Of all 44 patients, 16 (36.4%) were switched back to GTs; 6 patients (13.6%) because of regaining tolerance to oral intake and 10 patients (22.7%) because of GJT issues. All the 6 patients who regained tolerance to oral intake eventually removed their GTs. The GJT issues in the 10 patients included guardian's request for discontinuing the GJT (n = 2), GJT intolerance (n = 1), and frequent TMIs (n = 7). Of the 7 patients converted back to GTs because of frequent TMIs, 3 patients had a GT at the end of the study period and 4 patients were eventually reconverted back to a GJT because of intolerance to GT feedings. At last follow-up, 32 patients (72.7%) were still using their GJTs for feeding. Two patients were deceased because of their underlying disease.


One issue when reporting complications related to GJTs is that there is no universal reporting guidelines or definitions of the major or minor complications that researchers can follow. Aspiration pneumonia observed in 3 patients was classified as a major complication as it required prolonged hospitalization (>48 hours) (10). However, this could be classified as a TMI in another study when aspiration pneumonia occurred secondary to tube retraction to the stomach (which was seen in 1 patient). Likewise, aspiration pneumonia in patients with an appropriately positioned GJT (which was seen in 2 patients) may be reported separately from major complications as it is less likely related to a GJT. In addition, even if complications, such as tube site bleeding or feeding intolerance were classified as minor in this study (as they do not require hospitalization), these complications may not be minor to the patients or families. Despite this issue, our study has shown the safety of conversion of a GT to a GJT and GJT feedings as evidenced by no procedure-related complications and zero mortality related to GJT feedings. No other major complications other than aspiration pneumonia were observed. This significantly contrasts with other studies that reported a variety of major compilations, such as peritonitis or deep wound infection (8), which is likely related to the use of an established gastrostomy tract for GJT placement in our study. Notably, minor complications occurred in 70.5% of our patients at a rate of 0.20 events/100 device-days. Reported incidences of minor complications significantly vary (3,5,6,12). This is mainly because of difference in definition of minor complications as some authors classified TMIs as minor complications.

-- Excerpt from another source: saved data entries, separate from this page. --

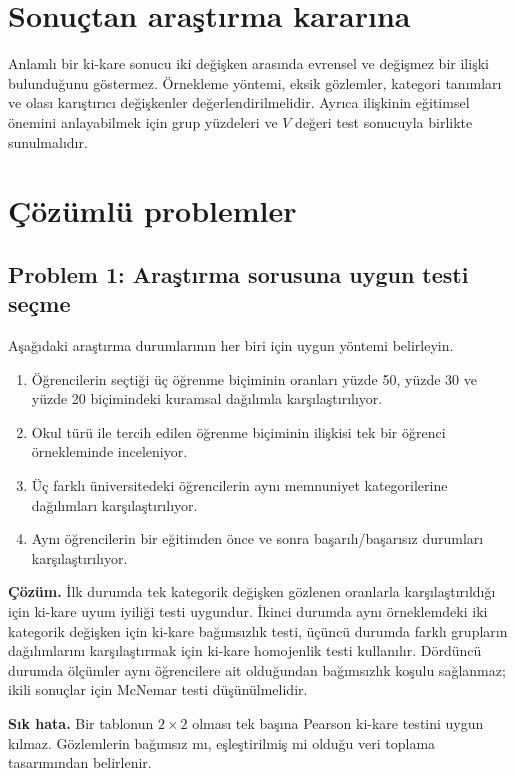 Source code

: \section{Sonuçtan araştırma kararına}

Anlamlı bir ki-kare sonucu iki değişken arasında evrensel ve değişmez bir
ilişki bulunduğunu göstermez. Örnekleme yöntemi, eksik gözlemler, kategori
tanımları ve olası karıştırıcı değişkenler değerlendirilmelidir. Ayrıca
ilişkinin eğitimsel önemini anlayabilmek için grup yüzdeleri ve $V$ değeri
test sonucuyla birlikte sunulmalıdır.

\section{Çözümlü problemler}

\subsection*{Problem 1: Araştırma sorusuna uygun testi seçme}

Aşağıdaki araştırma durumlarının her biri için uygun yöntemi belirleyin.

\begin{enumerate}[label=\alph*)]
  \item Öğrencilerin seçtiği üç öğrenme biçiminin oranları yüzde 50, yüzde 30
  ve yüzde 20 biçimindeki kuramsal dağılımla karşılaştırılıyor.
  \item Okul türü ile tercih edilen öğrenme biçiminin ilişkisi tek bir öğrenci
  örnekleminde inceleniyor.
  \item Üç farklı üniversitedeki öğrencilerin aynı memnuniyet kategorilerine
  dağılımları karşılaştırılıyor.
  \item Aynı öğrencilerin bir eğitimden önce ve sonra başarılı/başarısız
  durumları karşılaştırılıyor.
\end{enumerate}


\textbf{Çözüm.} İlk durumda tek kategorik değişken gözlenen oranlarla
karşılaştırıldığı için ki-kare uyum iyiliği testi uygundur. İkinci durumda
aynı örneklemdeki iki kategorik değişken için ki-kare bağımsızlık testi,
üçüncü durumda farklı grupların dağılımlarını karşılaştırmak için ki-kare
homojenlik testi kullanılır. Dördüncü durumda ölçümler aynı öğrencilere ait
olduğundan bağımsızlık koşulu sağlanmaz; ikili sonuçlar için McNemar testi
düşünülmelidir.

\textbf{Sık hata.} Bir tablonun $2\times2$ olması tek başına Pearson ki-kare
testini uygun kılmaz. Gözlemlerin bağımsız mı, eşleştirilmiş mi olduğu veri
toplama tasarımından belirlenir.

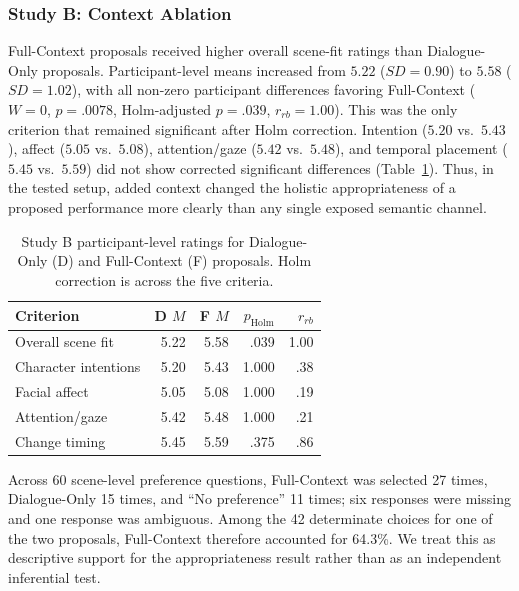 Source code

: \subsubsection{Study B: Context Ablation}
Full-Context proposals received higher overall scene-fit ratings than
Dialogue-Only proposals. Participant-level means increased from
$5.22$ ($SD=0.90$) to $5.58$ ($SD=1.02$), with all non-zero participant
differences favoring Full-Context ($W=0$, $p=.0078$, Holm-adjusted $p=.039$,
$r_{rb}=1.00$). This was the only criterion that remained significant after
Holm correction. Intention ($5.20$ vs.\ $5.43$), affect ($5.05$ vs.\ $5.08$),
attention/gaze ($5.42$ vs.\ $5.48$), and temporal placement ($5.45$ vs.\
$5.59$) did not show corrected significant differences
(Table~\ref{tab:context_results}). Thus, in the tested setup, added context
changed the holistic appropriateness of a proposed performance more clearly
than any single exposed semantic channel.

\begin{table}[t]
\centering
\caption{Study B participant-level ratings for Dialogue-Only (D) and
Full-Context (F) proposals. Holm correction is across the five criteria.}
\label{tab:context_results}
\small
\begin{tabular}{lrrrr}
\toprule
Criterion & D $M$ & F $M$ & $p_{\mathrm{Holm}}$ & $r_{rb}$\\
\midrule
Overall scene fit & 5.22 & 5.58 & .039 & 1.00\\
Character intentions & 5.20 & 5.43 & 1.000 & .38\\
Facial affect & 5.05 & 5.08 & 1.000 & .19\\
Attention/gaze & 5.42 & 5.48 & 1.000 & .21\\
Change timing & 5.45 & 5.59 & .375 & .86\\
\bottomrule
\end{tabular}
\end{table}

Across 60 scene-level preference questions, Full-Context was selected 27 times,
Dialogue-Only 15 times, and ``No preference'' 11 times; six responses were
missing and one response was ambiguous. Among the 42 determinate choices for
one of the two proposals, Full-Context therefore accounted for 64.3\%.
We treat this as descriptive support for the appropriateness result rather than
as an independent inferential test.

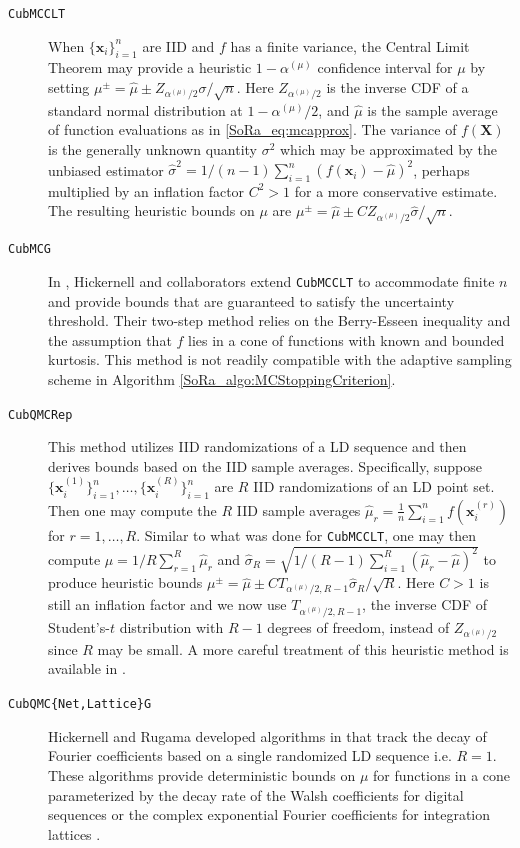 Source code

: \documentclass[graybox]{svmult}
\begin{document}
\begin{description}
    \item[\texttt{CubMCCLT}] When $\{\boldsymbol{x}_i\}_{i=1}^n$ are IID and $f$ has a finite variance, the Central Limit Theorem may provide a heuristic $1-\alpha^{(\mu)}$ confidence interval for $\mu$ by setting $\mu^\pm = \hat{\mu} \pm Z_{\alpha^{(\mu)}/2}\sigma/\sqrt{n}$. Here $Z_{\alpha^{(\mu)}/2}$ is the inverse CDF of a standard normal distribution at $1-\alpha^{(\mu)}/2$, and $\hat{\mu}$ is the sample average of function evaluations as in \eqref{SoRa_eq:mcapprox}. The variance of $f(\boldsymbol{X})$ is the generally unknown quantity $\sigma^2$ which may be approximated by the unbiased estimator $\hat{\sigma}^2 = 1/(n-1)\sum_{i=1}^n (f(\boldsymbol{x}_i)-\hat{\mu})^2$, perhaps multiplied by an inflation factor $C^2>1$ for a more conservative estimate. The resulting  heuristic bounds on $\mu$ are $\mu^\pm = \hat{\mu} \pm CZ_{\alpha^{(\mu)}/2} \hat{\sigma} / \sqrt{n}$.
    \item[\texttt{CubMCG}] In \cite{cubmcg}, Hickernell and collaborators extend \texttt{CubMCCLT} to accommodate  finite $n$ and provide bounds that are guaranteed to satisfy the uncertainty threshold. Their two-step method relies on the Berry-Esseen inequality and the assumption that $f$ lies in a cone of functions with known and bounded kurtosis. This method is not readily compatible with the adaptive sampling scheme in Algorithm \ref{SoRa_algo:MCStoppingCriterion}.
    \item[\texttt{CubQMCRep}] This method utilizes IID randomizations of a LD sequence and then derives bounds based on the IID sample averages. Specifically, suppose $\{\boldsymbol{x}_i^{(1)}\}_{i=1}^n,\dots,\{\boldsymbol{x}_i^{(R)}\}_{i=1}^n$ are $R$ IID randomizations of an LD point set. Then one may compute the $R$ IID sample averages $\hat{\mu}_r = \frac{1}{n} \sum_{i=1}^n f(\boldsymbol{x}_i^{(r)})$ for $r = 1,\dots,R$. Similar to what was done for \texttt{CubMCCLT}, one may then compute $\hat{\mu} = 1/R \sum_{r=1}^R \hat{\mu}_r$ and $\hat{\sigma}_R = \sqrt{1/(R-1)\sum_{i=1}^R(\hat{\mu}_r - \hat{\mu})^2}$ to produce heuristic bounds $\mu^\pm = \hat{\mu} \pm C T_{\alpha^{(\mu)}/2,R-1} \hat{\sigma}_R / \sqrt{R}$. Here $C>1$ is still an inflation factor and we now use $T_{\alpha^{(\mu)}/2,R-1}$, the inverse CDF of Student's-$t$ distribution with $R-1$ degrees of freedom, instead of $Z_{\alpha^{(\mu)}/2}$ since $R$ may be small.
    A more careful treatment of this heuristic method is available in \cite[Chapter 17]{mcbook}. 
    \item[\texttt{CubQMC\{Net,Lattice\}G}] Hickernell and Rugama developed algorithms in \cite{adaptive_qmc} that track the decay of Fourier coefficients based on a single randomized LD sequence i.e. $R=1$. These algorithms provide deterministic bounds on $\mu$ for functions in a cone parameterized by the decay rate of the Walsh coefficients for digital sequences \cite{cubqmcsobol} or the complex exponential Fourier coefficients for integration lattices \cite{cubqmclattice}. 

\end{description}
\end{document}
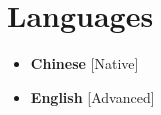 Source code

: \documentclass[11pt,a4paper,sans]{moderncv}
\begin{document}
\section{Languages}

\begin{multicols}{2}
  \begin{itemize}[label=\textbullet]
    \item \textbf{Chinese} [Native]
    \item \textbf{English} [Advanced]
  \end{itemize}
\end{multicols}
\end{document}
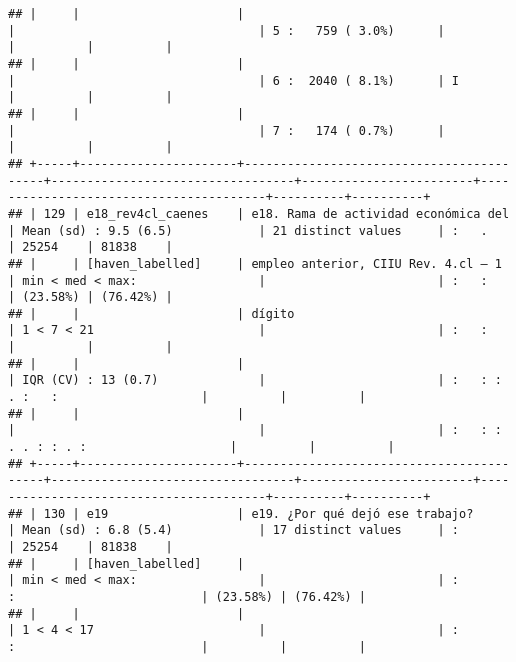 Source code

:\documentclass[]{article}
\begin{document}
\begin{verbatim}
## |     |                      |                                          |                                  | 5 :   759 ( 3.0%)      |                                        |          |          |
## |     |                      |                                          |                                  | 6 :  2040 ( 8.1%)      | I                                      |          |          |
## |     |                      |                                          |                                  | 7 :   174 ( 0.7%)      |                                        |          |          |
## +-----+----------------------+------------------------------------------+----------------------------------+------------------------+----------------------------------------+----------+----------+
## | 129 | e18_rev4cl_caenes    | e18. Rama de actividad económica del     | Mean (sd) : 9.5 (6.5)            | 21 distinct values     | :   .                                  | 25254    | 81838    |
## |     | [haven_labelled]     | empleo anterior, CIIU Rev. 4.cl – 1      | min < med < max:                 |                        | :   :                                  | (23.58%) | (76.42%) |
## |     |                      | dígito                                   | 1 < 7 < 21                       |                        | :   :                                  |          |          |
## |     |                      |                                          | IQR (CV) : 13 (0.7)              |                        | :   : :     . :   :                    |          |          |
## |     |                      |                                          |                                  |                        | :   : : . . : : . :                    |          |          |
## +-----+----------------------+------------------------------------------+----------------------------------+------------------------+----------------------------------------+----------+----------+
## | 130 | e19                  | e19. ¿Por qué dejó ese trabajo?          | Mean (sd) : 6.8 (5.4)            | 17 distinct values     | :                                      | 25254    | 81838    |
## |     | [haven_labelled]     |                                          | min < med < max:                 |                        | :           :                          | (23.58%) | (76.42%) |
## |     |                      |                                          | 1 < 4 < 17                       |                        | :           :                          |          |          |

\end{verbatim}
\end{document}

In accordance with previous reports (1,2,6,13–15), TMIs were quite common in our study and occurred in 93.2% of our study population. On average, 2.34 GJT manipulations were required per year in our study, which is within the reported range from 1.68 to 4.6 manipulations per year (6,15,16). Most TMIs required an exchange or replacement of GJTs by interventional radiologists. TMIs are quite onerous on patients and their caregivers as they necessitate frequent hospital visits or admissions. Because of the high frequency of TMIs, several authors have concluded that GJTs are not suitable for long-term use and should be used as a temporary measure until children gain tolerance to gastric feeding or surgical intervention is undertaken (2,13). However, some patients in our study had no alternatives to long-term GJT feedings because of their high surgical risk. The most frequent TMI was tube dislodgement constituting 38% of all TMIs in our study, which is also similar to other reports (2,6,13). Some events of dislodgement may be preventable with proper instructions for use to the caregivers and routine check of the anchoring balloon at each clinical visit. A better and more reliable system to secure GJTs is awaited as such a system could significantly decrease hospital visits.

Studies investigating growth outcomes from long-term GJT feedings are scarce (2,13). Our study has shown a significantly increased average change in weight-for-age z-scores ranging from +0.81 to +1.39 at each 6-month interval that continued past 25 months. Michaud et al (13) reported that 15 of 29 patients (51.7%) with GJTs had growth improvement with a mean weight-for-age z-score changing from −1.49 at GJT insertion to −0.07 at last follow-up. Although their average change in weight-for-age z-score was significant, their duration of follow-up was not reported. Notably, there was a marginal negative impact of frequency of TMIs on an average change in weight-for-age z-scores across the study period. This observation would underscore importance in prevention of TMIs.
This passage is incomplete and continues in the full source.